I'm basically a newbie, but have been plunged into not just having 
correct code but having to optimize a particular query. The following 
query works but is very slow on my database with millions of entries in 
one of the tables.

SELECT regions.id, TOTAL(reads.data) FROM  regions LEFT OUTER JOIN reads ON
( regions.chr = reads.chr AND regions.strand=reads.strand
     AND regions.start<=reads.start AND regions.stop>=reads.stop
)
GROUP BY regions.id ORDER BY regions.id
;

[I am writing with simplified names, so if there are any typos, its 
probably that, because the code does run]

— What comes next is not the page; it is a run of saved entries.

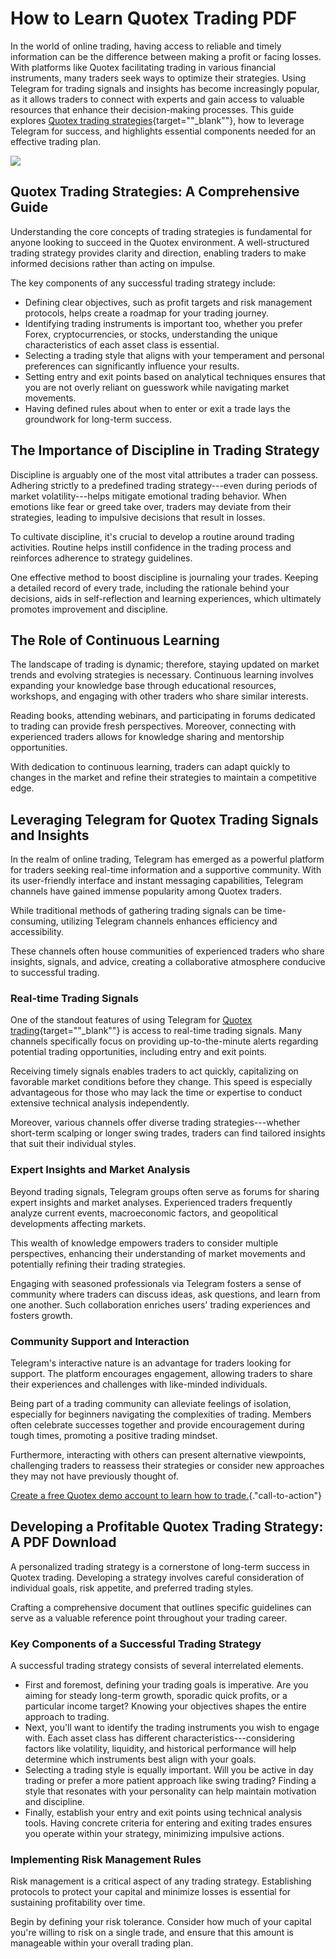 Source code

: # How to Learn Quotex Trading PDF

In the world of online trading, having access to reliable and timely
information can be the difference between making a profit or facing
losses. With platforms like Quotex facilitating trading in various
financial instruments, many traders seek ways to optimize their
strategies. Using Telegram for trading signals and insights has become
increasingly popular, as it allows traders to connect with experts and
gain access to valuable resources that enhance their decision-making
processes. This guide explores [Quotex trading
strategies](\%22https://www.linkedin.com/pulse/best-strategy-quotex-trading-datalight-me-n5vac?trk=article-ssr-frontend-pulse_little-text-block\%22){target=""_blank""},
how to leverage Telegram for success, and highlights essential
components needed for an effective trading plan.

[![](https://static.quotex.io/files/4_en/300_250.jpg)](https://traff.sbs/brokerqxlid)

## Quotex Trading Strategies: A Comprehensive Guide

Understanding the core concepts of trading strategies is fundamental for
anyone looking to succeed in the Quotex environment. A well-structured
trading strategy provides clarity and direction, enabling traders to
make informed decisions rather than acting on impulse.

The key components of any successful trading strategy include:

-   Defining clear objectives, such as profit targets and risk
    management protocols, helps create a roadmap for your trading
    journey.
-   Identifying trading instruments is important too, whether you prefer
    Forex, cryptocurrencies, or stocks, understanding the unique
    characteristics of each asset class is essential.
-   Selecting a trading style that aligns with your temperament and
    personal preferences can significantly influence your results.
-   Setting entry and exit points based on analytical techniques ensures
    that you are not overly reliant on guesswork while navigating market
    movements.
-   Having defined rules about when to enter or exit a trade lays the
    groundwork for long-term success.

## The Importance of Discipline in Trading Strategy

Discipline is arguably one of the most vital attributes a trader can
possess. Adhering strictly to a predefined trading strategy---even
during periods of market volatility---helps mitigate emotional trading
behavior. When emotions like fear or greed take over, traders may
deviate from their strategies, leading to impulsive decisions that
result in losses.

To cultivate discipline, it\'s crucial to develop a routine around
trading activities. Routine helps instill confidence in the trading
process and reinforces adherence to strategy guidelines.

One effective method to boost discipline is journaling your trades.
Keeping a detailed record of every trade, including the rationale behind
your decisions, aids in self-reflection and learning experiences, which
ultimately promotes improvement and discipline.

## The Role of Continuous Learning

The landscape of trading is dynamic; therefore, staying updated on
market trends and evolving strategies is necessary. Continuous learning
involves expanding your knowledge base through educational resources,
workshops, and engaging with other traders who share similar interests.

Reading books, attending webinars, and participating in forums dedicated
to trading can provide fresh perspectives. Moreover, connecting with
experienced traders allows for knowledge sharing and mentorship
opportunities.

With dedication to continuous learning, traders can adapt quickly to
changes in the market and refine their strategies to maintain a
competitive edge.

## Leveraging Telegram for Quotex Trading Signals and Insights

In the realm of online trading, Telegram has emerged as a powerful
platform for traders seeking real-time information and a supportive
community. With its user-friendly interface and instant messaging
capabilities, Telegram channels have gained immense popularity among
Quotex traders.

While traditional methods of gathering trading signals can be
time-consuming, utilizing Telegram channels enhances efficiency and
accessibility.

These channels often house communities of experienced traders who share
insights, signals, and advice, creating a collaborative atmosphere
conducive to successful trading.

### Real-time Trading Signals

One of the standout features of using Telegram for [Quotex
trading](\%22https://www.linkedin.com/pulse/quotex-safe-review-2024-duglobal-dsj1c?trk=article-ssr-frontend-pulse_little-text-block\%22){target=""_blank""}
is access to real-time trading signals. Many channels specifically focus
on providing up-to-the-minute alerts regarding potential trading
opportunities, including entry and exit points.

Receiving timely signals enables traders to act quickly, capitalizing on
favorable market conditions before they change. This speed is especially
advantageous for those who may lack the time or expertise to conduct
extensive technical analysis independently.

Moreover, various channels offer diverse trading strategies---whether
short-term scalping or longer swing trades, traders can find tailored
insights that suit their individual styles.

### Expert Insights and Market Analysis

Beyond trading signals, Telegram groups often serve as forums for
sharing expert insights and market analyses. Experienced traders
frequently analyze current events, macroeconomic factors, and
geopolitical developments affecting markets.

This wealth of knowledge empowers traders to consider multiple
perspectives, enhancing their understanding of market movements and
potentially refining their trading strategies.

Engaging with seasoned professionals via Telegram fosters a sense of
community where traders can discuss ideas, ask questions, and learn from
one another. Such collaboration enriches users\' trading experiences and
fosters growth.

### Community Support and Interaction

Telegram\'s interactive nature is an advantage for traders looking for
support. The platform encourages engagement, allowing traders to share
their experiences and challenges with like-minded individuals.

Being part of a trading community can alleviate feelings of isolation,
especially for beginners navigating the complexities of trading. Members
often celebrate successes together and provide encouragement during
tough times, promoting a positive trading mindset.

Furthermore, interacting with others can present alternative viewpoints,
challenging traders to reassess their strategies or consider new
approaches they may not have previously thought of.

[Create a free Quotex demo account to learn how to
trade.](\%22https://traff.sbs/brokerqxsignup\%22){."call-to-action"}

## Developing a Profitable Quotex Trading Strategy: A PDF Download

A personalized trading strategy is a cornerstone of long-term success in
Quotex trading. Developing a strategy involves careful consideration of
individual goals, risk appetite, and preferred trading styles.

Crafting a comprehensive document that outlines specific guidelines can
serve as a valuable reference point throughout your trading career.

### Key Components of a Successful Trading Strategy

A successful trading strategy consists of several interrelated elements.

-   First and foremost, defining your trading goals is imperative. Are
    you aiming for steady long-term growth, sporadic quick profits, or a
    particular income target? Knowing your objectives shapes the entire
    approach to trading.
-   Next, you\'ll want to identify the trading instruments you wish to
    engage with. Each asset class has different
    characteristics---considering factors like volatility, liquidity,
    and historical performance will help determine which instruments
    best align with your goals.
-   Selecting a trading style is equally important. Will you be active
    in day trading or prefer a more patient approach like swing trading?
    Finding a style that resonates with your personality can help
    maintain motivation and discipline.
-   Finally, establish your entry and exit points using technical
    analysis tools. Having concrete criteria for entering and exiting
    trades ensures you operate within your strategy, minimizing
    impulsive actions.

### Implementing Risk Management Rules

Risk management is a critical aspect of any trading strategy.
Establishing protocols to protect your capital and minimize losses is
essential for sustaining profitability over time.

Begin by defining your risk tolerance. Consider how much of your capital
you\'re willing to risk on a single trade, and ensure that this amount
is manageable within your overall trading plan.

'regions' is a table of somewhere between 20K to 300K rows and 'reads' 
is the larger one with millions of rows. I'm using sqlite 3.3.3. I 
currently have a single index of (chr,strand,start,stop), though I don't 
think this is helping (see below)

I would be glad as to any advice as to the most efficient way to do this 
(and any idea of whether it will really speed anything up, or if I'm 
just stuck with the speed I see).

Just to say what I've been thinking, though I don't know if its useful:

In reading about optimizing with indexing, then it seems that I would 
want an index of the relevant columns in 'reads' (chr, strand, start, 
stop); however, since I have inequality matches for both start and stop, 
then a joint index like this will not help 
(http://www.sqlite.org/optoverview.html). I can make two indexes (chr, 
strand, start) and (chr,strand,stop), but I don't know how to get an 
outer join to use them both.

There was then an example about breaking up the where clause into two parts
1=SELECT rowid from tablename WHERE (regions.chr = reads.chr AND 
regions.strand=reads.strand
     AND regions.start<=reads.start)
2= SELECT rowid from tablename WHERE (regions.chr = reads.chr AND 
regions.strand=reads.strand
     AND regions.stop>=reads.stop)
and then intersecting the row ids, but I can't figure out to extend this 
to outer join (I'm not clear what are the correct replacement of rowid). 
I think I could do
SELECT * from regions LEFT OUTER JOIN reads ON [1st]
INTERSECT
SELECT * from regions LEFT OUTER JOIN reads ON [2nd]
but then that seems unlikely to be efficient, since you have to 
intersect all of the column information. And I also don't know how to do 
the syntax for summary that should surround this table.